PROBLEM STATEMENT:
Print nothing but the lines from the start of the listing below through the line that contains "- Existen algunas". Do not include the pictures.

-- Opening Marker --

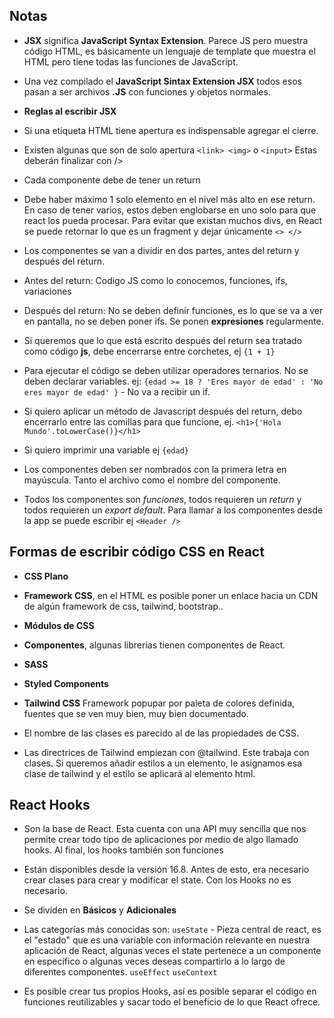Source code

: ## Notas

- **JSX** significa **JavaScript Syntax Extension**. Parece JS pero muestra código HTML, es básicamente un lenguaje de template que muestra el HTML pero tiene todas las funciones de JavaScript.

- Una vez compilado el **JavaScript Sintax Extension JSX** todos esos pasan a ser archivos **.JS** con funciones y objetos normales.

- **Reglas al escribir JSX**

- Si una etiqueta HTML tiene apertura es indispensable agregar el cierre.

- Existen algunas que son de solo apertura `<link> <img>` o `<input>` Estas deberán finalizar con />

- Cada componente debe de tener un return

- Debe haber máximo 1 solo elemento en el nivel más alto en ese return. En caso de tener varios, estos deben englobarse en uno solo para que react los pueda procesar. Para evitar que existan muchos divs, en React se puede retornar lo que es un fragment y dejar únicamente   `<> </>`

- Los componentes se van a dividir en dos partes, antes del return y después del return.

- Antes del return: Codigo JS como lo conocemos, funciones, ifs, variaciones

- Después del return: No se deben definir funciones, es lo que se va a ver en pantalla, no se deben poner ifs. Se ponen **expresiones** regularmente.

- Si queremos que lo que está escrito después del return sea tratado como código **js**, debe encerrarse entre corchetes, ej `{1 + 1}`

- Para ejecutar el código se deben utilizar operadores ternarios. No se deben declarar variables. ej: `{edad >= 18 ? 'Eres mayor de edad' : 'No eres mayor de edad' }` - No va a recibir un if.

- Si quiero aplicar un método de Javascript después del return, debo encerrarlo entre las comillas para que funcione, ej. `<h1>{'Hola Mundo'.toLowerCase()}</h1>`

- Si quiero imprimir una variable ej `{edad}`

- Los componentes deben ser nombrados con la primera letra en mayúscula. Tanto el archivo como el nombre del componente.

- Todos los componentes son *funciones*, todos requieren un *return* y todos requieren un *export default*. Para llamar a los componentes desde la app se puede escribir ej `<Header />`

## Formas de escribir código CSS en React

- **CSS Plano** 
- **Framework CSS**, en el HTML es posible poner un enlace hacia un CDN de algún framework de css, tailwind, bootstrap..
- **Módulos de CSS**
- **Componentes**, algunas librerias tienen componentes de React.
- **SASS**
- **Styled Components**

- **Tailwind CSS** Framework popupar por paleta de colores definida, fuentes que se ven muy bien, muy bien documentado.

- El nombre de las clases es parecido al de las propiedades de CSS.

- Las directrices de Tailwind empiezan con @tailwind. Este trabaja con clases. Si queremos añadir estilos a un elemento, le asignamos esa clase de tailwind y el estilo se aplicará al elemento html.


## React Hooks

- Son la base de React. Esta cuenta con una API muy sencilla que nos permite crear todo tipo de aplicaciones por medio de algo llamado hooks. Al final, los hooks también son funciones

- Están disponibles desde la versión 16.8. Antes de esto, era necesario crear clases para crear y modificar el state. Con los Hooks no es necesario.

- Se dividen en **Básicos** y **Adicionales**

- Las categorías más conocidas son: `useState` - Pieza central de react, es el "estado" que es una variable con información relevante en nuestra aplicación de React, algunas veces el state pertenece a un componente en específico o algunas veces deseas compartirlo a lo largo de diferentes componentes. `useEffect` `useContext`

- Es posible crear tus propios Hooks, así es posible separar el código en funciones reutilizables y sacar todo el beneficio de lo que React ofrece.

-- Closing Marker --

ANSWER BOX:
Source code

: ## Notas

- **JSX** significa **JavaScript Syntax Extension**. Parece JS pero muestra código HTML, es básicamente un lenguaje de template que muestra el HTML pero tiene todas las funciones de JavaScript.

- Una vez compilado el **JavaScript Sintax Extension JSX** todos esos pasan a ser archivos **.JS** con funciones y objetos normales.

- **Reglas al escribir JSX**

- Si una etiqueta HTML tiene apertura es indispensable agregar el cierre.

- Existen algunas que son de solo apertura `<link> <img>` o `<input>` Estas deberán finalizar con />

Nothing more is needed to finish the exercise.